▶ REQUIRED WORK
A single number is required: how many lines in the records below contain "κινητού".

[Rendered images with source text]
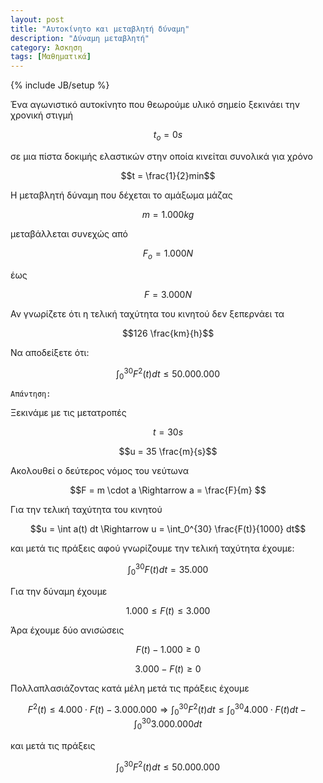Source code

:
 ```yaml
---
layout: post
title: "Αυτοκίνητο και μεταβλητή δύναμη"
description: "Δύναμη μεταβλητή"
category: Άσκηση
tags: [Μαθηματικά]
---
```

{% include JB/setup %}

Ένα αγωνιστικό αυτοκίνητο που θεωρούμε υλικό σημείο ξεκινάει την χρονική στιγμή

$$ t_o = 0s $$ 

σε μια πίστα δοκιμής ελαστικών στην οποία κινείται συνολικά για χρόνο 

$$t = \frac{1}{2}min$$

Η μεταβλητή δύναμη που δέχεται το αμάξωμα μάζας 

$$ m = 1.000 kg$$ 

μεταβάλλεται συνεχώς από 

$$F_o = 1.000N$$ 

έως 

$$F = 3.000N$$ 

Αν γνωρίζετε ότι η τελική ταχύτητα του κινητού δεν ξεπερνάει τα 

$$126 \frac{km}{h}$$

 Να αποδείξετε ότι:

$$ \int_0^{30} F^2(t)dt \le 50.000.000$$



`Απάντηση:`


Ξεκινάμε με τις μετατροπές

$$t = 30 s$$

$$u = 35 \frac{m}{s}$$

Ακολουθεί ο δεύτερος νόμος του νεύτωνα

$$F = m \cdot a \Rightarrow a = \frac{F}{m} $$

Για την τελική ταχύτητα του κινητού

$$u = \int a(t) dt \Rightarrow u = \int_0^{30} \frac{F(t)}{1000} dt$$

και μετά τις πράξεις αφού γνωρίζουμε την τελική ταχύτητα έχουμε:

$$\int_0^{30} F(t) dt = 35.000$$

Για την δύναμη έχουμε

$$ 1.000 \le F(t) \le 3.000 $$

Άρα έχουμε δύο ανισώσεις

$$ F(t) - 1.000 \ge 0 $$

$$ 3.000 - F(t) \ge 0 $$

Πολλαπλασιάζοντας κατά μέλη μετά τις πράξεις έχουμε

$$F^2(t) \le 4.000 \cdot F(t) - 3.000.000 \Rightarrow \int_0^{30} F^2(t) dt \le \int_0^{30} 4.000 \cdot F(t) dt - \int_0^{30} 3.000.000 dt $$

και μετά τις πράξεις

$$ \int_0^{30} F^2(t) dt \le 50.000.000 $$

▶ ANSWER SECTION
2